* [Your instructions]
Please repeat, from the entries that follow, the lines from the one containing "In this variation you" through the one containing "are free to" exactly, adding nothing.

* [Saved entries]
= Beginning of Section =

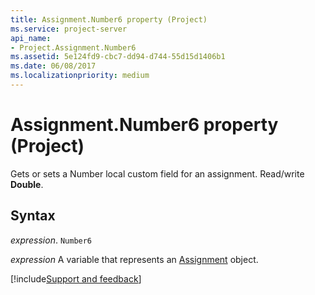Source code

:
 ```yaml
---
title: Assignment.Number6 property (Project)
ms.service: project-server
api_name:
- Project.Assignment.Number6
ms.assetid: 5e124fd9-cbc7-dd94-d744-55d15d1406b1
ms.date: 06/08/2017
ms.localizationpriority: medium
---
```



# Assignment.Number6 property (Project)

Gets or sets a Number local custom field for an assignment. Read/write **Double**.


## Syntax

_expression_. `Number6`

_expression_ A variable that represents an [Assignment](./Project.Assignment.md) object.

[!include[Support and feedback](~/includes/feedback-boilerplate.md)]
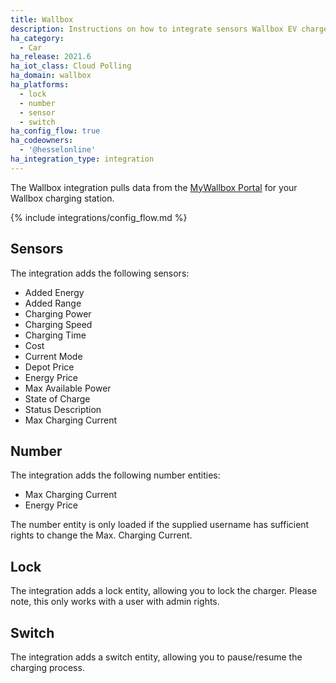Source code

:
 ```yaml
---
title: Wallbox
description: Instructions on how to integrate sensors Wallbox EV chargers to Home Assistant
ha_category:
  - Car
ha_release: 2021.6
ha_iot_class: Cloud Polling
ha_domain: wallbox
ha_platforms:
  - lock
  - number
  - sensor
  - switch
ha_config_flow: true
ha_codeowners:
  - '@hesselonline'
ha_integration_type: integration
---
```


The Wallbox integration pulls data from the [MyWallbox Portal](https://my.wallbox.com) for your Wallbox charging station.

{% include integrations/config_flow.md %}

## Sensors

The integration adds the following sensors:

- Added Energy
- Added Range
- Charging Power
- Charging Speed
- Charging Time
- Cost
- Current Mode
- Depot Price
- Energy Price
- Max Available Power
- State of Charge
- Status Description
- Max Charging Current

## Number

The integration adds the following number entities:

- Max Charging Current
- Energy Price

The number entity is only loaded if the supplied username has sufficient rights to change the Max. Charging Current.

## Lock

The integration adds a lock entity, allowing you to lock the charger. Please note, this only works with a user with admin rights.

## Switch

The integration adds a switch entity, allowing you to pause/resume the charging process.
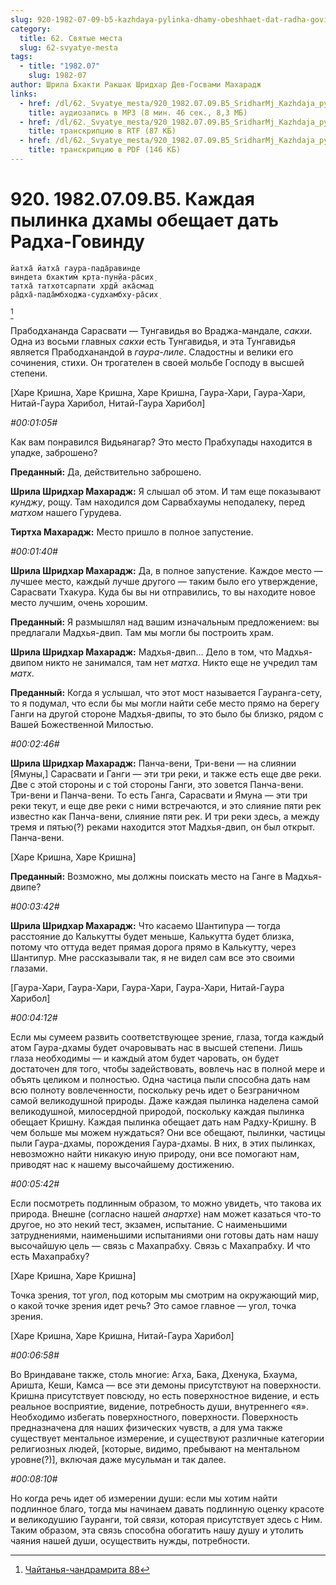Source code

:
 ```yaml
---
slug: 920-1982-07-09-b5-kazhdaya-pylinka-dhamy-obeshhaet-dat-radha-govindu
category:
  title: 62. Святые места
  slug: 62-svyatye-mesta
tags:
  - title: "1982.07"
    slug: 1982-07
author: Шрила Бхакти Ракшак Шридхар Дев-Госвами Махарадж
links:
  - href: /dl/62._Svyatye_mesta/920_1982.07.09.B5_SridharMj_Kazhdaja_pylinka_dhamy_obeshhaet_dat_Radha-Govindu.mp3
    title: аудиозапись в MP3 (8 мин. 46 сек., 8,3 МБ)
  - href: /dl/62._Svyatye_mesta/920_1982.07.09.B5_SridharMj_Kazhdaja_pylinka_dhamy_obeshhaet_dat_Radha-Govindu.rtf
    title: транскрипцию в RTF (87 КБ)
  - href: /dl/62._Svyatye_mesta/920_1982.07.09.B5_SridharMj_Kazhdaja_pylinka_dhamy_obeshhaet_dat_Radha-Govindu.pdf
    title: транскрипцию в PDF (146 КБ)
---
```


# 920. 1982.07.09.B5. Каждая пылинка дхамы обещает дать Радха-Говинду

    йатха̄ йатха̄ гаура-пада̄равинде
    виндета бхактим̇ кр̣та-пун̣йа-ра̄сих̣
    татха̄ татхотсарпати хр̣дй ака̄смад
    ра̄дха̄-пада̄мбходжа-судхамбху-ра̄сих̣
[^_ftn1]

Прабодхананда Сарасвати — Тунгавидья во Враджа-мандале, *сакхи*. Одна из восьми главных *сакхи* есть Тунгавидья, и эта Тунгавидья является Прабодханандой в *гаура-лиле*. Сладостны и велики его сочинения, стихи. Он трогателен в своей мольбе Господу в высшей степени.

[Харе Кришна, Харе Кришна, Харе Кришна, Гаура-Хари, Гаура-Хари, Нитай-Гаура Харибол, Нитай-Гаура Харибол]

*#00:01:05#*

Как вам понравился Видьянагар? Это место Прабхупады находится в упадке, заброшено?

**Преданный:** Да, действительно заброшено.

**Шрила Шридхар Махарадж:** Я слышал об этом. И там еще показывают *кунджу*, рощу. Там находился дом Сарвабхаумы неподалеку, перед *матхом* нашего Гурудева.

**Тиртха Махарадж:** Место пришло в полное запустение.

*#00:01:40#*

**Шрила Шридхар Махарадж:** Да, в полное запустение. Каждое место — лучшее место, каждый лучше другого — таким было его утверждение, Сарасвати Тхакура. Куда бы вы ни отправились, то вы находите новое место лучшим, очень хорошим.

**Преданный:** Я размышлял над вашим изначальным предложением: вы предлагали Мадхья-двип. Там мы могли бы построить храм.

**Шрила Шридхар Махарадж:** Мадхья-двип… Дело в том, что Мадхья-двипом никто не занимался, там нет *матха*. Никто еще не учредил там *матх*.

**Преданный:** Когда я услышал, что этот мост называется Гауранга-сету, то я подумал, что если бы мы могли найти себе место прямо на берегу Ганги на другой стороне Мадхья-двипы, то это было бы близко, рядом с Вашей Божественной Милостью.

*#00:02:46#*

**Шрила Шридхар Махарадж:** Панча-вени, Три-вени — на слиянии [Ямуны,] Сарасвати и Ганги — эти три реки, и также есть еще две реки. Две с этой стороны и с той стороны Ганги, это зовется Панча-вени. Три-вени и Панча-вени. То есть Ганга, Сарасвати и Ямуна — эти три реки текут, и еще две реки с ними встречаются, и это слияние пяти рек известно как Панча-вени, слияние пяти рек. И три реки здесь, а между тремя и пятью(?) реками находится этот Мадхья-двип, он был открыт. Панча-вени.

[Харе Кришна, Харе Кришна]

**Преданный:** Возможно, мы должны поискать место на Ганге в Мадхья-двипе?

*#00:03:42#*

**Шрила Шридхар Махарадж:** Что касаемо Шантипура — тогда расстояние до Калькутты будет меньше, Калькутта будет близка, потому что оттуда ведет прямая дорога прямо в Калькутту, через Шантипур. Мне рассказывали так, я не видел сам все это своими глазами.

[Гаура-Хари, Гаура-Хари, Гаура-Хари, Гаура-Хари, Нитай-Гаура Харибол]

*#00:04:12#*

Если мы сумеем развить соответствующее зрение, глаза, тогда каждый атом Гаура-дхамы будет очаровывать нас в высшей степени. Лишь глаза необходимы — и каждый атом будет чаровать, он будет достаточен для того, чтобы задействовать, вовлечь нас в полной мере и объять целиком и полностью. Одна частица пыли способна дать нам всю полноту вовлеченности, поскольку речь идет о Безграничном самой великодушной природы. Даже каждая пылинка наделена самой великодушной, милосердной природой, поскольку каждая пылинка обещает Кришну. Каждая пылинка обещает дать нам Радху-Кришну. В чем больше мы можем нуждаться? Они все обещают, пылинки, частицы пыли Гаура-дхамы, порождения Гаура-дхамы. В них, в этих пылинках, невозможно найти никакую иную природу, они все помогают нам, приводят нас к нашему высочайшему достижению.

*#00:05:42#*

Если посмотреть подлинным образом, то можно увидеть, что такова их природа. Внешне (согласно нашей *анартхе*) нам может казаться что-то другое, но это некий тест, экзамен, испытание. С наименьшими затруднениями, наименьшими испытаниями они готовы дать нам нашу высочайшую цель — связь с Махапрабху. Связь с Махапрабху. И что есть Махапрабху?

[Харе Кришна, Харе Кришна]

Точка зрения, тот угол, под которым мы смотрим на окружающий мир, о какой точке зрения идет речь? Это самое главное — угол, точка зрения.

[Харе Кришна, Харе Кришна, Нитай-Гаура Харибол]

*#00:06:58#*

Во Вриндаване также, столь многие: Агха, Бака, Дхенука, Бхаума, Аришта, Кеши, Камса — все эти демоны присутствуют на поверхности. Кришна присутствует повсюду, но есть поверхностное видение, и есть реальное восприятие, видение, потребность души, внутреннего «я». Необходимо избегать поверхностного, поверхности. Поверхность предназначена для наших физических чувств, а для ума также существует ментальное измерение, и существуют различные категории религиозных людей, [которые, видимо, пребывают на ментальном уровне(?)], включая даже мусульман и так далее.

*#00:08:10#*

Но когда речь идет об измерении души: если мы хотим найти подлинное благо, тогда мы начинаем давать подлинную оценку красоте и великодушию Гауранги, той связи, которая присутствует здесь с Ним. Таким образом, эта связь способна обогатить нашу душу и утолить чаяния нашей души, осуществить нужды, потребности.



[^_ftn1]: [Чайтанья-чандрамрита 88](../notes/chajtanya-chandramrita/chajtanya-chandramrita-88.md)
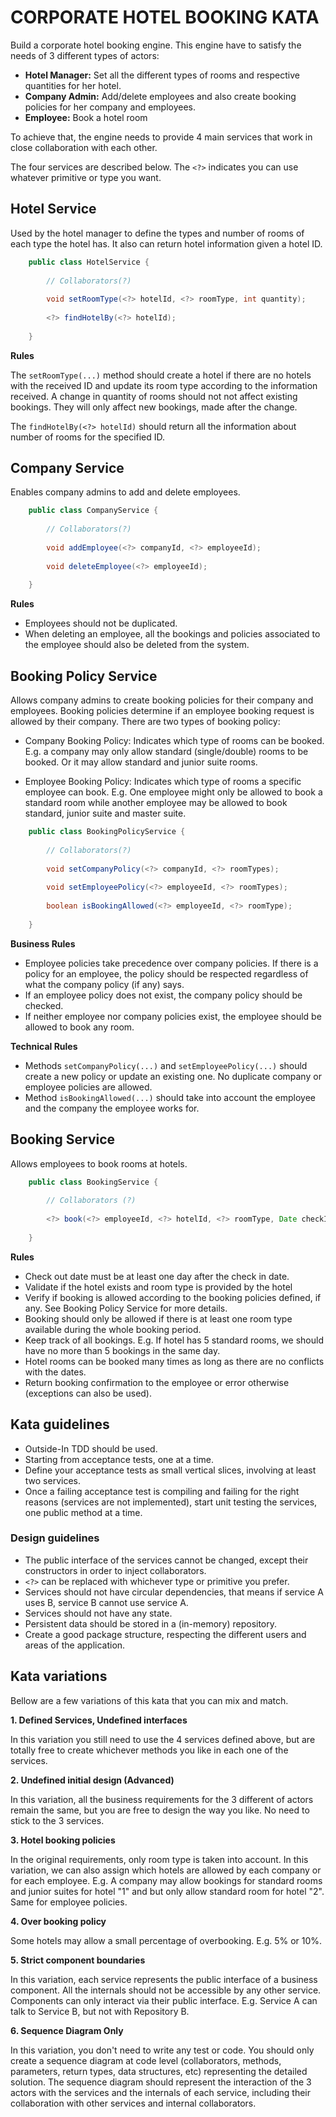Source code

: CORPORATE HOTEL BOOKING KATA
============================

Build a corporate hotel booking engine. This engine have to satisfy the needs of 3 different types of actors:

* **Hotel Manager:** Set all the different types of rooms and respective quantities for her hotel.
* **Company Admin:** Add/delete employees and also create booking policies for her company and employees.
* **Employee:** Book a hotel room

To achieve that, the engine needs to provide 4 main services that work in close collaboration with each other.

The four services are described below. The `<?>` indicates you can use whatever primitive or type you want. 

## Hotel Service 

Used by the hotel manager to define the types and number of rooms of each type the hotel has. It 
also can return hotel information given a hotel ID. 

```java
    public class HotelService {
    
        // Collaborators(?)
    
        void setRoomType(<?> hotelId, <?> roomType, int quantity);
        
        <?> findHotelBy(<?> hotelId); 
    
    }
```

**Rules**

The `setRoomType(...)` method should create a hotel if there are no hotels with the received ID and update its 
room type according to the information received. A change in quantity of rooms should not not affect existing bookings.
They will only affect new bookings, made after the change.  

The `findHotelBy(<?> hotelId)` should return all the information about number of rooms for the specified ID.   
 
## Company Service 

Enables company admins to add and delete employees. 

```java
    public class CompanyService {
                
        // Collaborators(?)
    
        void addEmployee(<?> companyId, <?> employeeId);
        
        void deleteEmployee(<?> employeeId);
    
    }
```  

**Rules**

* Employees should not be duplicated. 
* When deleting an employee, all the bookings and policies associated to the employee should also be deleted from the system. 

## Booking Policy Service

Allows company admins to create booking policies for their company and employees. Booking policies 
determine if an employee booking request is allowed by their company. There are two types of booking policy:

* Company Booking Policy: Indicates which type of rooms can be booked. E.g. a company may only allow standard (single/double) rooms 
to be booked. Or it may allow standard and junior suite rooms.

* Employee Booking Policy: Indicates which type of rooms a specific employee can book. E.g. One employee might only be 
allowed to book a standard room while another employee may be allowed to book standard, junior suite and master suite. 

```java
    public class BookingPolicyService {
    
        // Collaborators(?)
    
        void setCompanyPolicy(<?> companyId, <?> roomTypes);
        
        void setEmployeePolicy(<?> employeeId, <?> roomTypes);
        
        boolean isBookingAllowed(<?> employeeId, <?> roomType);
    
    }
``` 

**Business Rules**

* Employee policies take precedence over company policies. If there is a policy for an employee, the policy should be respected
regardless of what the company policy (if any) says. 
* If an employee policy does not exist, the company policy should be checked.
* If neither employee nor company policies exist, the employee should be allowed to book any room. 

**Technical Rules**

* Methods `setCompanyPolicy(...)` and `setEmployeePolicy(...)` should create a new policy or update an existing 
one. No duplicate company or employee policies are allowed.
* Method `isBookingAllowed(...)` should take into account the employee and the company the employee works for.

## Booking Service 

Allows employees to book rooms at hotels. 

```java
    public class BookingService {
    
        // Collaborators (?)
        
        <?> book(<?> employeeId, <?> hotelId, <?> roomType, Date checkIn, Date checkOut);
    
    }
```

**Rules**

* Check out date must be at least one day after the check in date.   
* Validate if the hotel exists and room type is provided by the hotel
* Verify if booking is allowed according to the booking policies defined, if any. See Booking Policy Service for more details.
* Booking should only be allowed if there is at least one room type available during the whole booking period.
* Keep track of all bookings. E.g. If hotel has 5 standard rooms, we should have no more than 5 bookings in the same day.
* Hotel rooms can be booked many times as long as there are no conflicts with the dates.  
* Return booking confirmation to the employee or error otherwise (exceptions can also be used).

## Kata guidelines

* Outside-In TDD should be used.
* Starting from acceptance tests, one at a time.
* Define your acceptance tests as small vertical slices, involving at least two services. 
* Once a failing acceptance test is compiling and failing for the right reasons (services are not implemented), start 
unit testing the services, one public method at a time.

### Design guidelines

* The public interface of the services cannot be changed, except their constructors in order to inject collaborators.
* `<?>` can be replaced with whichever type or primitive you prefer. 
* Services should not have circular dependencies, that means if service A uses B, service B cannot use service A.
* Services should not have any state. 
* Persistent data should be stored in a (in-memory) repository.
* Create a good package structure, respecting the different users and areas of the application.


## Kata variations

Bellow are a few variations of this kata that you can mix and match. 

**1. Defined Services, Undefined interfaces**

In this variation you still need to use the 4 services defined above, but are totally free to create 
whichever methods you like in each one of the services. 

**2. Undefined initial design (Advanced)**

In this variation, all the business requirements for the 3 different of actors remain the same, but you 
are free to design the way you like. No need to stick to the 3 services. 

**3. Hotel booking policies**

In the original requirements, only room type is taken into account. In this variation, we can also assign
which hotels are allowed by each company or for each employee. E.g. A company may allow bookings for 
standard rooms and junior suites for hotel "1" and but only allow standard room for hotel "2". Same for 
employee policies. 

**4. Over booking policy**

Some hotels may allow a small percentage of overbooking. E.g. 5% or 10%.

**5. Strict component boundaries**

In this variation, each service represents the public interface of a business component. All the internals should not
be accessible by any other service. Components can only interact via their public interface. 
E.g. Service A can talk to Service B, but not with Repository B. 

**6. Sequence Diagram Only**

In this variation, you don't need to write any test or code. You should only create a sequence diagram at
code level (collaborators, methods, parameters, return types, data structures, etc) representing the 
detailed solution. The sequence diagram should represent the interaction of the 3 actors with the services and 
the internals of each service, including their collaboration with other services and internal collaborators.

= End of Section =

* [Task answer]
In this variation you still need to use the 4 services defined above, but are totally free to create 
whichever methods you like in each one of the services. 

**2. Undefined initial design (Advanced)**

In this variation, all the business requirements for the 3 different of actors remain the same, but you 
are free to design the way you like. No need to stick to the 3 services. 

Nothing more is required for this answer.